The latest chapter of a century long controversy was written last week by a resolution passed during an anti-terrorism meeting of Dar Ul Uloom Deoband which dubbed the singing of Vande Mataram as “un-Islamic”. The reason is that Hindus consider the Mother-land as a goddess and the song says: “I bow down to the Mother-land” and this is considered as an act of idolatry by certain Muslims.

But not all the Muslims think like this. The Muslim reformist, Asghar Ali Engineer said: “With each one vying to promote himself as a better Muslim, they have forgotten the Jamiat’s glorious tradition of participation in the freedom movement, of which Vande Mataram  was an inseparable part. This resolution has eclipsed the very purpose of the meeting to condemn terrorism” In fact of the 15 resolutions passed by the Jamiat-e-Ulema-I-Hind at his anti-terrorism conference at Dar Ul Uloom Deoband, only one was highlighted by the media.

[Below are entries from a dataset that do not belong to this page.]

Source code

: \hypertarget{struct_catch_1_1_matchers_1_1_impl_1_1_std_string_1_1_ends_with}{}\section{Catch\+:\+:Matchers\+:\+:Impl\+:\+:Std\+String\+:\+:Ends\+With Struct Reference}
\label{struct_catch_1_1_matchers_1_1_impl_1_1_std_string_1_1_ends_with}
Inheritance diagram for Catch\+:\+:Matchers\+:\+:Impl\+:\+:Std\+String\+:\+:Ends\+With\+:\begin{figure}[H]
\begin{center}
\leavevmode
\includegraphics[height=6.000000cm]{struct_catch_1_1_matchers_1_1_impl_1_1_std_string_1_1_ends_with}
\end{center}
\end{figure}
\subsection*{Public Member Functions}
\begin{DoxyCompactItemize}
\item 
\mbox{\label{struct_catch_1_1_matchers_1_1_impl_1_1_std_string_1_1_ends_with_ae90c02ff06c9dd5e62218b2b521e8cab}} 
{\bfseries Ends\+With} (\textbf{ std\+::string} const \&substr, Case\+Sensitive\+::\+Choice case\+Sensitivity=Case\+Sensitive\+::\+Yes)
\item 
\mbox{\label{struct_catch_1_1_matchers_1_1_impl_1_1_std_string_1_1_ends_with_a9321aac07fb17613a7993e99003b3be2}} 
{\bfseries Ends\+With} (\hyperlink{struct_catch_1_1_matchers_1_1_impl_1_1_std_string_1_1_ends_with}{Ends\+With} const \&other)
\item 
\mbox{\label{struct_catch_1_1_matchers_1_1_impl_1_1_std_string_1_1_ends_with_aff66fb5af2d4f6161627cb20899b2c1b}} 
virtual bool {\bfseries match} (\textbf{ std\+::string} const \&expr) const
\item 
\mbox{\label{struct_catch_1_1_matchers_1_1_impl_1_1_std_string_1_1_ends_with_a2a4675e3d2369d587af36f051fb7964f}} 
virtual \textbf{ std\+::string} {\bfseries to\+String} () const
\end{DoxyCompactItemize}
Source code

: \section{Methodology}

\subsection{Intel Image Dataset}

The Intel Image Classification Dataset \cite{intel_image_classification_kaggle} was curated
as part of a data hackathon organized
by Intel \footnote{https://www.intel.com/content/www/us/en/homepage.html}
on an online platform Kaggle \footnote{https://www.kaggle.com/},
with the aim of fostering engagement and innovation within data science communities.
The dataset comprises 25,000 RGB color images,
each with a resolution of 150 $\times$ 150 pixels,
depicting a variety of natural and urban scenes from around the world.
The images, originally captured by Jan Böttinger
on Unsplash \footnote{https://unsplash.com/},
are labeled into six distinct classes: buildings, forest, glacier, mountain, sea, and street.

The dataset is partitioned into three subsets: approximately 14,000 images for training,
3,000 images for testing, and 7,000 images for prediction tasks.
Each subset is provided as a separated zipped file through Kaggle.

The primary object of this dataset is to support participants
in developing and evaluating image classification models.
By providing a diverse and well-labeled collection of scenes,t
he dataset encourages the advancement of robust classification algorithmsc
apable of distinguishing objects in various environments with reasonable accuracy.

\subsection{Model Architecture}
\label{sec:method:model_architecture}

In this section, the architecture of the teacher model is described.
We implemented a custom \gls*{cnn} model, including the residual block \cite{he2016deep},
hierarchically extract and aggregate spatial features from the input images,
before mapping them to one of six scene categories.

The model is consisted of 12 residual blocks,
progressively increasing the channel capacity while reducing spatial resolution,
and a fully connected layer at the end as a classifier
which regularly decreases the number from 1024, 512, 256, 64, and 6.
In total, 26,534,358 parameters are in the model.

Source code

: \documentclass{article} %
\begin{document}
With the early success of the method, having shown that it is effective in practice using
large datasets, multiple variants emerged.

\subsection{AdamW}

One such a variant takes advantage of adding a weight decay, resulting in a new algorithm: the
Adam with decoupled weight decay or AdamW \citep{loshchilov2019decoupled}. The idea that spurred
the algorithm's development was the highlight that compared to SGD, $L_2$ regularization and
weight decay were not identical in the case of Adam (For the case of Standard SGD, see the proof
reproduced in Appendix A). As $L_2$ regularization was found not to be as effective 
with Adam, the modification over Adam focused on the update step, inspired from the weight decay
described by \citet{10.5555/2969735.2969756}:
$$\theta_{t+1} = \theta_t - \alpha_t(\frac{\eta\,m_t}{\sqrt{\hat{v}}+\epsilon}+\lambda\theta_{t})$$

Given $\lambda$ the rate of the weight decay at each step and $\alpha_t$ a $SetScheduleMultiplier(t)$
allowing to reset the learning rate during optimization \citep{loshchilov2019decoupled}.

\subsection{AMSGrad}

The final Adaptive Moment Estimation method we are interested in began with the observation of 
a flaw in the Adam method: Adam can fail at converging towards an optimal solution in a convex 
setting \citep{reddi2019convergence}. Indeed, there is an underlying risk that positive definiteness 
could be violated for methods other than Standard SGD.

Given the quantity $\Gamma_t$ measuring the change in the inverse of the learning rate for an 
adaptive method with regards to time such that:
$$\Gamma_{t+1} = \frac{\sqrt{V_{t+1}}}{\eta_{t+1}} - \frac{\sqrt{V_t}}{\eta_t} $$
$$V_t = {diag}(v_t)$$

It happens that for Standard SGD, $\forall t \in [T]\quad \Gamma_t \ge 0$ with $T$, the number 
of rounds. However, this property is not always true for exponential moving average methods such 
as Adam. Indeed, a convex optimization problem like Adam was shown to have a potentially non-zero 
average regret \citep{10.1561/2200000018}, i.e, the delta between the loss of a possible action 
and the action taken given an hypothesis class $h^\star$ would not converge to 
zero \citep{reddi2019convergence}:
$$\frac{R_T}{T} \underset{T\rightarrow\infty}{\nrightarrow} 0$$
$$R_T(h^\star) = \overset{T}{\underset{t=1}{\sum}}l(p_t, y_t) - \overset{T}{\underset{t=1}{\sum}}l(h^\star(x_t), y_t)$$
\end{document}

The singing of Vande Mataram  had always been associated  with the independence movement starting from 1906 when it was used  as song and slogan against the partition of Bengal by the British, but in 1908 the Muslim Leage criticized it.

In 1939 Mahatma Gandhi wrote in his paper Harijan: “If at any mixed gathering any person objects to the singing of Vande Mataram, the singing should be dropped.” But the ultranationalist Hindu, like the Shiv Sena and the Sangh Parivar had made it an issue of confrontation with the Muslims. Members of the Bajrang Dal and of the Vishwa Hindu Parishad protested immediately against the resolution with slogans like: “If you want to live in this country you must sing Vande Mataram”.

Vande Mataram is not the official national anthem but in 1950 the then president of India Rajendra Prasad declared Jana Gana Mana as national anthem and Vande Mataram as national song.

Asghar Ali Engineer points out examples from the Muslim tradition when the Mughal emperors made courtiers bow to them as sign of respect: “So why should we not bow to our Mother-land?” The poet Allama Iqbal wrote: “Each speck of the motherland is God to me”. There is a variety of Islamic beliefs in India: “The Deobandis consider even singing salaams to Prophet Mohammed’s glory as haraam (sinful) but most Indian Muslims do not” says Engineer “The Deobandis cannot impose their Islam on all Indian Muslims”.

From time to time we read in the newspapers that students in some schools are compelled to sing Vande Materam and some parents object to it. Some years ago in cinema halls the audience was compelled to stand and listen to the national anthem, but the rule was later removed.

“Under compulsion - says Engineer - I won’t sing it to prove my patriotism. And if ordered not to sing by any fatwa, I will sing it to assert my freedom of choice”.